Hanno inoltre svolto attività creative in aula proponendo ai bambini disegni, costruzioni di oggetti in carta e stoffa, realizzazione di braccialetti e attività ludico-ricreative. Leggi la testimonianza della volontaria Paola Pirra »
Dal punto di vista organizzativo e gestionale, parte delle attività sono state delegate da Mr. Bet al figlio Enock, oltre che ad un’insegnante che rappresenta la figura di riferimento per i bambini accolti presso i dormitori della scuola. Questo garantisce la stabilità e la continuità del progetto anche in assenza dei responsabili, che intervengono in ogni caso per risolvere le problematiche più complesse.
Grazie all’adozione a distanza è possibile sostenere un progetto “completo”, che coniuga sia l’aspetto di accoglienza ed istruzione dei bambini, sia la dimensione sviluppo e sostenibilità economica. La famiglia del responsabile è molto dedicata al progetto e porta avanti con determinazione e coerenza la propria scelta di vita, garantendone anche la continuità nel tempo.
La Mosop ha ricevuto nel mese scorso un’ispezione da parte dei servizi sociali che si è conclusa con esito molto positivo. In particolare, gli assistenti sociali sono rimasti colpiti dall’apertura e dalla socievolezza dei bambini, liberi di muoversi in un ambiente familiare.
Nel mese di maggio si è registrata la perdita del raccolto a causa delle abbondanti piogge. Questo ha determinato un extra sforzo, sia dal punto di vista economico (acquisto di una piantagione di mais, il cui raccolto potrà garantire la sussistenza per l’anno a venire) sia dal punto di vista del carico di lavoro (distruzione del raccolto improduttivo, raccolto della piantagione acquistata per contenere i costi).
Dal punto di vista delle attività agricole, se da una parte il distretto di Bomet presenta una buona vocazione agricola con elevate potenzialità produttive (la cultura principale praticata è il mais messo in successione con fagioli, miglio e sorgo), la produttività delle terre è comunque limitata a causa dei pochi input agricoli usati come concimi e agrofarmaci. Quella di Bomet rimane un’agricoltura povera.
Tra le problematiche principali c’è la conservazione delle derrate alimentari prodotte. Nel caso particolare di Bomet si parla di conservazione delle cariossidi di mais.
I problemi sono riconducibili a tre principali “infestanti primari”: insetti, muffe, ratti e uccelli.
La soluzione proposta dal responsabile progetto è quella di adattare uno o più container ad uso silos. Un container, infatti soddisfa le caratteristiche di ermeticità che potrebbero essere simili a quelle di un silos vero e proprio. L’importanza dell’ermeticità si basa sul fatto che le cariossidi opportunamente raccolte ed asciugate continuano la loro normale attività respiratoria consumando ossigeno e arricchendo l’atmosfera di anidride carbonica.
Grazie a tutti donatori che stanno sostenendo questi bambini e un grazie particolare ad Anatroccolo Onlus che ha donato materiale scolastico che la volontaria Paola ha portato ai bambini in occasione della sua visita al progetto!

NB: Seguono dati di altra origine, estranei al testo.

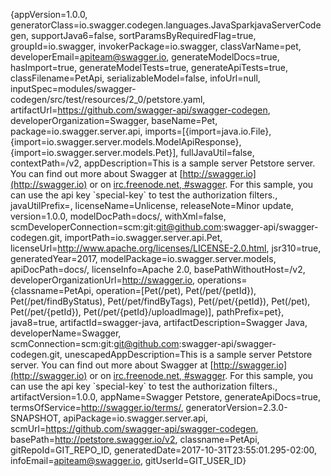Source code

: {appVersion&#x3D;1.0.0, generatorClass&#x3D;io.swagger.codegen.languages.JavaSparkjavaServerCodegen, supportJava6&#x3D;false, sortParamsByRequiredFlag&#x3D;true, groupId&#x3D;io.swagger, invokerPackage&#x3D;io.swagger, classVarName&#x3D;pet, developerEmail&#x3D;apiteam@swagger.io, generateModelDocs&#x3D;true, hasImport&#x3D;true, generateModelTests&#x3D;true, generateApiTests&#x3D;true, classFilename&#x3D;PetApi, serializableModel&#x3D;false, infoUrl&#x3D;null, inputSpec&#x3D;modules/swagger-codegen/src/test/resources/2_0/petstore.yaml, artifactUrl&#x3D;https://github.com/swagger-api/swagger-codegen, developerOrganization&#x3D;Swagger, baseName&#x3D;Pet, package&#x3D;io.swagger.server.api, imports&#x3D;[{import&#x3D;java.io.File}, {import&#x3D;io.swagger.server.models.ModelApiResponse}, {import&#x3D;io.swagger.server.models.Pet}], fullJavaUtil&#x3D;false, contextPath&#x3D;/v2, appDescription&#x3D;This is a sample server Petstore server.  You can find out more about Swagger at [http://swagger.io](http://swagger.io) or on [irc.freenode.net, #swagger](http://swagger.io/irc/).  For this sample, you can use the api key &#x60;special-key&#x60; to test the authorization filters., javaUtilPrefix&#x3D;, licenseName&#x3D;Unlicense, releaseNote&#x3D;Minor update, version&#x3D;1.0.0, modelDocPath&#x3D;docs/, withXml&#x3D;false, scmDeveloperConnection&#x3D;scm:git:git@github.com:swagger-api/swagger-codegen.git, importPath&#x3D;io.swagger.server.api.Pet, licenseUrl&#x3D;http://www.apache.org/licenses/LICENSE-2.0.html, jsr310&#x3D;true, generatedYear&#x3D;2017, modelPackage&#x3D;io.swagger.server.models, apiDocPath&#x3D;docs/, licenseInfo&#x3D;Apache 2.0, basePathWithoutHost&#x3D;/v2, developerOrganizationUrl&#x3D;http://swagger.io, operations&#x3D;{classname&#x3D;PetApi, operation&#x3D;[Pet(/pet), Pet(/pet/{petId}), Pet(/pet/findByStatus), Pet(/pet/findByTags), Pet(/pet/{petId}), Pet(/pet), Pet(/pet/{petId}), Pet(/pet/{petId}/uploadImage)], pathPrefix&#x3D;pet}, java8&#x3D;true, artifactId&#x3D;swagger-java, artifactDescription&#x3D;Swagger Java, developerName&#x3D;Swagger, scmConnection&#x3D;scm:git:git@github.com:swagger-api/swagger-codegen.git, unescapedAppDescription&#x3D;This is a sample server Petstore server.  You can find out more about Swagger at [http://swagger.io](http://swagger.io) or on [irc.freenode.net, #swagger](http://swagger.io/irc/).  For this sample, you can use the api key &#x60;special-key&#x60; to test the authorization filters., artifactVersion&#x3D;1.0.0, appName&#x3D;Swagger Petstore, generateApiDocs&#x3D;true, termsOfService&#x3D;http://swagger.io/terms/, generatorVersion&#x3D;2.3.0-SNAPSHOT, apiPackage&#x3D;io.swagger.server.api, scmUrl&#x3D;https://github.com/swagger-api/swagger-codegen, basePath&#x3D;http://petstore.swagger.io/v2, classname&#x3D;PetApi, gitRepoId&#x3D;GIT_REPO_ID, generatedDate&#x3D;2017-10-31T23:55:01.295-02:00, infoEmail&#x3D;apiteam@swagger.io, gitUserId&#x3D;GIT_USER_ID}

Il volontario Marco gioca con un bimbo di Bomet

I volontari che hanno visitato il progetto nel giugno scorso si sono dedicati alle attivita' con i bambini

La volontaria Manuela con i responsabili del progetto

L'associazione Anatroccolo Onlus ha fornito del materiale per il progetto

Grazie a tutti i sostenitori che hanno adottato a distanza i bambini di Bomet!